**TASK BRIEF:**
Line by line, give the data again exactly as it appears.

**DATA FOR THE TASK:**

☆ ☆ ☆

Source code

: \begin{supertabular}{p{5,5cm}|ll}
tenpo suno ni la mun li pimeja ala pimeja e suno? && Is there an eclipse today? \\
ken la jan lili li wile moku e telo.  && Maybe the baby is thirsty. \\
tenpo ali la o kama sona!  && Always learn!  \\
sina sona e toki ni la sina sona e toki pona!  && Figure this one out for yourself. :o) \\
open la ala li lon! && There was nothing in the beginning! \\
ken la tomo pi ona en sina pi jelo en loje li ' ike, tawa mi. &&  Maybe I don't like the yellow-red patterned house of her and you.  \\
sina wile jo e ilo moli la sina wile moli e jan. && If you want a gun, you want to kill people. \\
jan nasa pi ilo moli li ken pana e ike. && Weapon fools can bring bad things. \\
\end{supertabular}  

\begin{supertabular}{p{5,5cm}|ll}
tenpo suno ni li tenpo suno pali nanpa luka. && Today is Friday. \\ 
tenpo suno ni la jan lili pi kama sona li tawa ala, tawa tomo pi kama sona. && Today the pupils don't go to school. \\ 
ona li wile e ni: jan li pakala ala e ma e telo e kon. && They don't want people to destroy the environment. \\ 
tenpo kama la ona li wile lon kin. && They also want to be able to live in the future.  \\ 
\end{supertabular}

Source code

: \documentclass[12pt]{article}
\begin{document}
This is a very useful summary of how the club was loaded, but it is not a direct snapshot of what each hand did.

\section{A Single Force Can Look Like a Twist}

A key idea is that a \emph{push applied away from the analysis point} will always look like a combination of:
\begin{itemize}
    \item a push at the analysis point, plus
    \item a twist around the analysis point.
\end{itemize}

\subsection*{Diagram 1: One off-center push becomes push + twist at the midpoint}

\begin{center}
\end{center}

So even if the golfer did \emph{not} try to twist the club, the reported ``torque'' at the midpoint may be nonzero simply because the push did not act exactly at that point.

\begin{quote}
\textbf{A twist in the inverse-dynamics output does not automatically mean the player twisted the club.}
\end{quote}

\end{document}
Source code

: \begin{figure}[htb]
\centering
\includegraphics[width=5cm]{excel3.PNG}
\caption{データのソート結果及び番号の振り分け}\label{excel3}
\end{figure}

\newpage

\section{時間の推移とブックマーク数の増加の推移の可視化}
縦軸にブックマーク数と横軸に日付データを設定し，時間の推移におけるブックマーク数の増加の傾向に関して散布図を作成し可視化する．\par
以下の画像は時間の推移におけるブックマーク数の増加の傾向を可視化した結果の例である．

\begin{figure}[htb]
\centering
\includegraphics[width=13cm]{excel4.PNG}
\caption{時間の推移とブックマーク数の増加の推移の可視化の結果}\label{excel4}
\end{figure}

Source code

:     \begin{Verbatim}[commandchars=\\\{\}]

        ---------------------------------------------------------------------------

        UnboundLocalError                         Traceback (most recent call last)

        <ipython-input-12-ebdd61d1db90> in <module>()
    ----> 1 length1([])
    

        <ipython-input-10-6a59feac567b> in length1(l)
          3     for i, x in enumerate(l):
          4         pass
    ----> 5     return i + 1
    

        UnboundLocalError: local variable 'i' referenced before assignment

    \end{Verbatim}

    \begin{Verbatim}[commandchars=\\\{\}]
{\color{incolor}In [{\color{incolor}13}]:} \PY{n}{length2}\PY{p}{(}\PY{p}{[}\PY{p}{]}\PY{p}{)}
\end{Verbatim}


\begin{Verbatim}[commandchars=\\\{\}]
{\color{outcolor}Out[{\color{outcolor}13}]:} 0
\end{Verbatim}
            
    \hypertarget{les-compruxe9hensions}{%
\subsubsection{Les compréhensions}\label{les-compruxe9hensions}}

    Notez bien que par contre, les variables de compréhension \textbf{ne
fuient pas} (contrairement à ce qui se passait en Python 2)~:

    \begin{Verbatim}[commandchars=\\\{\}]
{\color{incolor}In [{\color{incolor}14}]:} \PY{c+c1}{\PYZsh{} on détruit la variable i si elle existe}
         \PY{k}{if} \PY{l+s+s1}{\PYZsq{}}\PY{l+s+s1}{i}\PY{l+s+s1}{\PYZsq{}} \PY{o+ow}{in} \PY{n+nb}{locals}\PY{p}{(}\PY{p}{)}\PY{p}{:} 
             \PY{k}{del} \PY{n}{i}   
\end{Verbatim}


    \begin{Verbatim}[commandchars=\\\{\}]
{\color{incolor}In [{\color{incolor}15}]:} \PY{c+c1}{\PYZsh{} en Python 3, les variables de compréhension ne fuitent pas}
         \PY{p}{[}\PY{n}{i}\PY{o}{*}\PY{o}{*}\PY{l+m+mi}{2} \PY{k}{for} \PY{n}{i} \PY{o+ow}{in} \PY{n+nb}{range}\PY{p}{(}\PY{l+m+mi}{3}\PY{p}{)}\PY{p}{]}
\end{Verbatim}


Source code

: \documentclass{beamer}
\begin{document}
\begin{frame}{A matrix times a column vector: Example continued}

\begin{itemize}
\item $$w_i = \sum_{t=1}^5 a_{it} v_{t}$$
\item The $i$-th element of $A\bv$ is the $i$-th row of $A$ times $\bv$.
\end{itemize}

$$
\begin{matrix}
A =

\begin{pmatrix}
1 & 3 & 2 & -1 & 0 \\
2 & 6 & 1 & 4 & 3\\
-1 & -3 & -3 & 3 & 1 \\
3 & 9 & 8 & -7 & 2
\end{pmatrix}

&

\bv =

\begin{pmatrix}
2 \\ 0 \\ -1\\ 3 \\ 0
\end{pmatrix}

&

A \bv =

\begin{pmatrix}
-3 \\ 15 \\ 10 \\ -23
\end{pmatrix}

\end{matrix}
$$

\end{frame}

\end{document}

☆ ☆ ☆

**FINISHED EXERCISE:**
Source code

: \begin{supertabular}{p{5,5cm}|ll}
tenpo suno ni la mun li pimeja ala pimeja e suno? && Is there an eclipse today? \\
ken la jan lili li wile moku e telo.  && Maybe the baby is thirsty. \\
tenpo ali la o kama sona!  && Always learn!  \\
sina sona e toki ni la sina sona e toki pona!  && Figure this one out for yourself. :o) \\
open la ala li lon! && There was nothing in the beginning! \\
ken la tomo pi ona en sina pi jelo en loje li ' ike, tawa mi. &&  Maybe I don't like the yellow-red patterned house of her and you.  \\
sina wile jo e ilo moli la sina wile moli e jan. && If you want a gun, you want to kill people. \\
jan nasa pi ilo moli li ken pana e ike. && Weapon fools can bring bad things. \\
\end{supertabular}  

\begin{supertabular}{p{5,5cm}|ll}
tenpo suno ni li tenpo suno pali nanpa luka. && Today is Friday. \\ 
tenpo suno ni la jan lili pi kama sona li tawa ala, tawa tomo pi kama sona. && Today the pupils don't go to school. \\ 
ona li wile e ni: jan li pakala ala e ma e telo e kon. && They don't want people to destroy the environment. \\ 
tenpo kama la ona li wile lon kin. && They also want to be able to live in the future.  \\ 
\end{supertabular}

Source code

: \documentclass[12pt]{article}
\begin{document}
This is a very useful summary of how the club was loaded, but it is not a direct snapshot of what each hand did.

\section{A Single Force Can Look Like a Twist}

A key idea is that a \emph{push applied away from the analysis point} will always look like a combination of:
\begin{itemize}
    \item a push at the analysis point, plus
    \item a twist around the analysis point.
\end{itemize}

\subsection*{Diagram 1: One off-center push becomes push + twist at the midpoint}

\begin{center}
\end{center}

So even if the golfer did \emph{not} try to twist the club, the reported ``torque'' at the midpoint may be nonzero simply because the push did not act exactly at that point.

\begin{quote}
\textbf{A twist in the inverse-dynamics output does not automatically mean the player twisted the club.}
\end{quote}

\end{document}
Source code

: \begin{figure}[htb]
\centering
\includegraphics[width=5cm]{excel3.PNG}
\caption{データのソート結果及び番号の振り分け}\label{excel3}
\end{figure}

\newpage

\section{時間の推移とブックマーク数の増加の推移の可視化}
縦軸にブックマーク数と横軸に日付データを設定し，時間の推移におけるブックマーク数の増加の傾向に関して散布図を作成し可視化する．\par
以下の画像は時間の推移におけるブックマーク数の増加の傾向を可視化した結果の例である．

\begin{figure}[htb]
\centering
\includegraphics[width=13cm]{excel4.PNG}
\caption{時間の推移とブックマーク数の増加の推移の可視化の結果}\label{excel4}
\end{figure}

Source code

:     \begin{Verbatim}[commandchars=\\\{\}]

        ---------------------------------------------------------------------------

        UnboundLocalError                         Traceback (most recent call last)

        <ipython-input-12-ebdd61d1db90> in <module>()
    ----> 1 length1([])
    

        <ipython-input-10-6a59feac567b> in length1(l)
          3     for i, x in enumerate(l):
          4         pass
    ----> 5     return i + 1
    

        UnboundLocalError: local variable 'i' referenced before assignment

    \end{Verbatim}

    \begin{Verbatim}[commandchars=\\\{\}]
{\color{incolor}In [{\color{incolor}13}]:} \PY{n}{length2}\PY{p}{(}\PY{p}{[}\PY{p}{]}\PY{p}{)}
\end{Verbatim}


\begin{Verbatim}[commandchars=\\\{\}]
{\color{outcolor}Out[{\color{outcolor}13}]:} 0
\end{Verbatim}
            
    \hypertarget{les-compruxe9hensions}{%
\subsubsection{Les compréhensions}\label{les-compruxe9hensions}}

    Notez bien que par contre, les variables de compréhension \textbf{ne
fuient pas} (contrairement à ce qui se passait en Python 2)~:

    \begin{Verbatim}[commandchars=\\\{\}]
{\color{incolor}In [{\color{incolor}14}]:} \PY{c+c1}{\PYZsh{} on détruit la variable i si elle existe}
         \PY{k}{if} \PY{l+s+s1}{\PYZsq{}}\PY{l+s+s1}{i}\PY{l+s+s1}{\PYZsq{}} \PY{o+ow}{in} \PY{n+nb}{locals}\PY{p}{(}\PY{p}{)}\PY{p}{:} 
             \PY{k}{del} \PY{n}{i}   
\end{Verbatim}


    \begin{Verbatim}[commandchars=\\\{\}]
{\color{incolor}In [{\color{incolor}15}]:} \PY{c+c1}{\PYZsh{} en Python 3, les variables de compréhension ne fuitent pas}
         \PY{p}{[}\PY{n}{i}\PY{o}{*}\PY{o}{*}\PY{l+m+mi}{2} \PY{k}{for} \PY{n}{i} \PY{o+ow}{in} \PY{n+nb}{range}\PY{p}{(}\PY{l+m+mi}{3}\PY{p}{)}\PY{p}{]}
\end{Verbatim}


Source code

: \documentclass{beamer}
\begin{document}
\begin{frame}{A matrix times a column vector: Example continued}

\begin{itemize}
\item $$w_i = \sum_{t=1}^5 a_{it} v_{t}$$
\item The $i$-th element of $A\bv$ is the $i$-th row of $A$ times $\bv$.
\end{itemize}

$$
\begin{matrix}
A =

\begin{pmatrix}
1 & 3 & 2 & -1 & 0 \\
2 & 6 & 1 & 4 & 3\\
-1 & -3 & -3 & 3 & 1 \\
3 & 9 & 8 & -7 & 2
\end{pmatrix}

&

\bv =

\begin{pmatrix}
2 \\ 0 \\ -1\\ 3 \\ 0
\end{pmatrix}

&

A \bv =

\begin{pmatrix}
-3 \\ 15 \\ 10 \\ -23
\end{pmatrix}

\end{matrix}
$$

\end{frame}

\end{document}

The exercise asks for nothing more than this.